Anyway, Michelle Obama (who served as one of the gala’s honorary chairs) looked smashing in a sleek dark grey sleeveless, knee-length dress with tiny black ruffles lining the bottom. I’m sure there will be beaucoup des pictures seeing as how many blasted camera people there were; I’ll be sure to steal some when they’re posted on all the society websites :) (Oh, look, here it is in the NYTimes already)

(photo Timothy A. Clary)

It was just about the craziest thing I’ve seen on the Met Opera stage: after Veronika Part’s mouthwatering Mozartiana opened the show, artistic director Kevin McKenzie came out and thanked everyone who needed thanked — all the donors, designer Caroline Herrera who funds the gala, etc., and Senator Chuck Schumer came out and gave a little talk about the importance of funding for the arts, etc. Then, Schumer disappeared behind the curtain and moments went by. Everyone kind of looked around at each other like “what’s going to happen next?!”

Soon, the curtain was pulled back to allow some people to carry out a podium with a banner “American Ballet Theater” draped over its front. The doors to the lobby opened and a flock of people bearing weapon-sized cameras blasted in. Several men dressed in black promptly rose from their aisle seats and followed the flock of weapon-camera-bearers to the front of the aisle, near the stage. Caroline Kennedy was announced. She came out, everyone applauded, and she mentioned that the school of ballet associated with ABT, the Jacqueline Kennedy Onassis School, would be performing on the Met Opera stage for the first time ever tonight. Everyone ooohed and aaahed. Then, she announced First Lady Michelle Obama.

The curtain pulled back again and out she came.
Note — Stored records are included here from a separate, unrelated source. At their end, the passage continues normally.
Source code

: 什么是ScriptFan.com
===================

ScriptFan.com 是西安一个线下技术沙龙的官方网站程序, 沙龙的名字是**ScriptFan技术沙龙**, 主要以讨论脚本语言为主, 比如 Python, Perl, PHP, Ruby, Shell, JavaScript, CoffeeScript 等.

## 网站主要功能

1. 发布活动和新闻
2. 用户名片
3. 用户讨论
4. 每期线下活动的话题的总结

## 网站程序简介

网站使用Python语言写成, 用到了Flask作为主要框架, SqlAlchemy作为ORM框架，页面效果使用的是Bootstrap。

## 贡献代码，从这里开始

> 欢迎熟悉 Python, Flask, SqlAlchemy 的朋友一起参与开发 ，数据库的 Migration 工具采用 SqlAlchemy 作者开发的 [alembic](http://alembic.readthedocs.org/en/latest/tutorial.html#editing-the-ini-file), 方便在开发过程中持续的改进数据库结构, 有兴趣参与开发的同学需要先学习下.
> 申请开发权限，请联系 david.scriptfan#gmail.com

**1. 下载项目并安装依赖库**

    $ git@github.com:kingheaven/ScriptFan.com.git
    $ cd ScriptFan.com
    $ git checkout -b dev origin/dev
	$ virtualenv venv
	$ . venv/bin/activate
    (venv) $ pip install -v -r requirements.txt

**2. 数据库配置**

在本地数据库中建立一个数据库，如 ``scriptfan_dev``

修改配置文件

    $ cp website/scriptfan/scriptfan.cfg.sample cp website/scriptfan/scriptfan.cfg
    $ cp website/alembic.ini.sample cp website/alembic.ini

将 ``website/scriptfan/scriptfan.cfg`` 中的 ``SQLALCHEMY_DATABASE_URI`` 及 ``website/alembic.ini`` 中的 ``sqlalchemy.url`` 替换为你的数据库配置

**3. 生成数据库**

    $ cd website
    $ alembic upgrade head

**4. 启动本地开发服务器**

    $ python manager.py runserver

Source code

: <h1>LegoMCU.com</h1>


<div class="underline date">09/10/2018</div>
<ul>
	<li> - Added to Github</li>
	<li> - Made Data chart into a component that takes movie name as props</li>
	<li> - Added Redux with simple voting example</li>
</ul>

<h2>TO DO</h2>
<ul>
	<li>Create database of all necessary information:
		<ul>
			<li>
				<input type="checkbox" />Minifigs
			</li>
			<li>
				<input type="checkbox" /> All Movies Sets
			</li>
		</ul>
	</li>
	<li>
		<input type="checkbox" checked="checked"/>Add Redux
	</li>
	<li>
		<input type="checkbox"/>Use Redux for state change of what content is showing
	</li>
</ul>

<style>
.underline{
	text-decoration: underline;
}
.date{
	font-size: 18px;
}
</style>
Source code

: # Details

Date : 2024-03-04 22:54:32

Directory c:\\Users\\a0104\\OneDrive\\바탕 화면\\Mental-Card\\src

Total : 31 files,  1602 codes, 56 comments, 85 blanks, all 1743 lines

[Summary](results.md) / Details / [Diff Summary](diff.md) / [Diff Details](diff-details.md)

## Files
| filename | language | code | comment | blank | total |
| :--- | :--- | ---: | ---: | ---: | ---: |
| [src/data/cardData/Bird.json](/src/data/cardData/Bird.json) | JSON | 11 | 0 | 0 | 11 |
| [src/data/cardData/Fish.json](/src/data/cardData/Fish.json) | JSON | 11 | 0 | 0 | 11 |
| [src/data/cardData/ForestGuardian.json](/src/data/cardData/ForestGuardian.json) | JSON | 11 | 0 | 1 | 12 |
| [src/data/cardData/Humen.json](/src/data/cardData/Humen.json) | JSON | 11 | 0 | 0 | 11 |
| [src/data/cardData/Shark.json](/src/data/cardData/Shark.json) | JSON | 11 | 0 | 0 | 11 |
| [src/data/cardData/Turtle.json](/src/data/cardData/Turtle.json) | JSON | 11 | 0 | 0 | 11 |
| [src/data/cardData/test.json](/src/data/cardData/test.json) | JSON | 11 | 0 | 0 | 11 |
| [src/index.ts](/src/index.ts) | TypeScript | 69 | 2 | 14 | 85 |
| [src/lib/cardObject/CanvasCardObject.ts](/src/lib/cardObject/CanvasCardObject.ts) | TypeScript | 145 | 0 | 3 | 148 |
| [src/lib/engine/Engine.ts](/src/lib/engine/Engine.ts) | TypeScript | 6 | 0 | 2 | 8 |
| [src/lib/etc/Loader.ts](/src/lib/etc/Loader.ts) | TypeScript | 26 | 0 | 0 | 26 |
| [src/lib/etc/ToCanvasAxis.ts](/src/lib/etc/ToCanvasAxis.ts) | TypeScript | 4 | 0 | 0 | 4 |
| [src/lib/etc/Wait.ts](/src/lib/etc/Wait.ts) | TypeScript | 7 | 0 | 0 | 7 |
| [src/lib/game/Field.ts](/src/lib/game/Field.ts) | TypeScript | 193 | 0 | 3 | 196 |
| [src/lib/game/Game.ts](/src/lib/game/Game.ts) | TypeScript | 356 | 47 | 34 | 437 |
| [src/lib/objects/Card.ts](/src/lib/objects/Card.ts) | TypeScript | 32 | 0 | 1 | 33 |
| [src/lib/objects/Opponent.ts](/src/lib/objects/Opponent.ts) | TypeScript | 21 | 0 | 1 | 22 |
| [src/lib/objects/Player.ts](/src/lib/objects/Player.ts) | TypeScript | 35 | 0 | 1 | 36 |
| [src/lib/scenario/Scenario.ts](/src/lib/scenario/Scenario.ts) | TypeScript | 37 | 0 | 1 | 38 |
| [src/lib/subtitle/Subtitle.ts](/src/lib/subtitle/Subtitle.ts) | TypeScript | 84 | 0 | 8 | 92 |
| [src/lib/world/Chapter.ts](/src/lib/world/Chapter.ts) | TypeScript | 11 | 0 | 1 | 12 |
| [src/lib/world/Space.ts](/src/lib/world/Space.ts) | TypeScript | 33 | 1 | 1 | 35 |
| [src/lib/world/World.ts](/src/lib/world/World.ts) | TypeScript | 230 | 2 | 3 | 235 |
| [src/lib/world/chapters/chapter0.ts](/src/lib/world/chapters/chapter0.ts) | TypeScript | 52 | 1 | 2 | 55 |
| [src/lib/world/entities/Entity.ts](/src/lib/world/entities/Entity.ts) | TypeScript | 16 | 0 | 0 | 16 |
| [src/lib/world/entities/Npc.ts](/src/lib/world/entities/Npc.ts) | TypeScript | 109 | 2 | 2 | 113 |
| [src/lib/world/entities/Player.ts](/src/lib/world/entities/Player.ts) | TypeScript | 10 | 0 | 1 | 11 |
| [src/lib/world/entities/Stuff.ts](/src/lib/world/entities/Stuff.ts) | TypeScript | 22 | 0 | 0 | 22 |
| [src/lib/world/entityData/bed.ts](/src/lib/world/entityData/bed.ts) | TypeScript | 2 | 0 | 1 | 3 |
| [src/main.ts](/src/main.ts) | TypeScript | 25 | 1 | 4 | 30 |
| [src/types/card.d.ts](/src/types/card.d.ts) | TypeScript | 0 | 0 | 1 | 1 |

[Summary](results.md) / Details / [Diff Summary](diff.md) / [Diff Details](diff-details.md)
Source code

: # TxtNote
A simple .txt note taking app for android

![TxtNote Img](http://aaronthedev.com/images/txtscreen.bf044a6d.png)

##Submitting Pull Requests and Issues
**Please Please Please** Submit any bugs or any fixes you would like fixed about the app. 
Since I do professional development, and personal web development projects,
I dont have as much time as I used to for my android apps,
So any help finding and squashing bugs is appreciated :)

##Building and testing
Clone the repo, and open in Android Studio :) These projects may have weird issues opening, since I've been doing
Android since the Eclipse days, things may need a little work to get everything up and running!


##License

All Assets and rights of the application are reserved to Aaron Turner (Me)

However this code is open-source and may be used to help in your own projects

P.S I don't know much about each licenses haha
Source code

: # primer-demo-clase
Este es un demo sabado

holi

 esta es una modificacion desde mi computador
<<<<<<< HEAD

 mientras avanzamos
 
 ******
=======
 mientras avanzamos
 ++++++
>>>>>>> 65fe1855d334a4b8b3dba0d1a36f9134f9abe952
Of course everyone gave a standing ovation. She smiled radiantly, then, after a moment, directed us to be seated. Then she gave a short speech. It was a little hard to focus on what she was saying with everyone — both professional photographers and audience members with cell phone and digital cameras alike — flashing away as they were, but she talked about the necessity of the Arts for a culture to flourish, the importance of arts education, etc. Then she introduced the Jacqueline Kennedy Onassis School students.

As soon as she disappeared behind the curtain, the auditorium remained still pending the exit of the flock of pro camera wielders. It’s funny because there were all these non-dance writers in the press section. You could hear the sighs of relief, the sinking down into the chairs, and the putting away of pens and paper — and cell phones, which they’d used to light their writing paper during Mrs. Obama’s speech, which would have been extremely annoying had it not been for all the flashing bulbs anyway. But it made me wonder how they’d ever survive as performing arts critics! I mean, who needs light to see to write!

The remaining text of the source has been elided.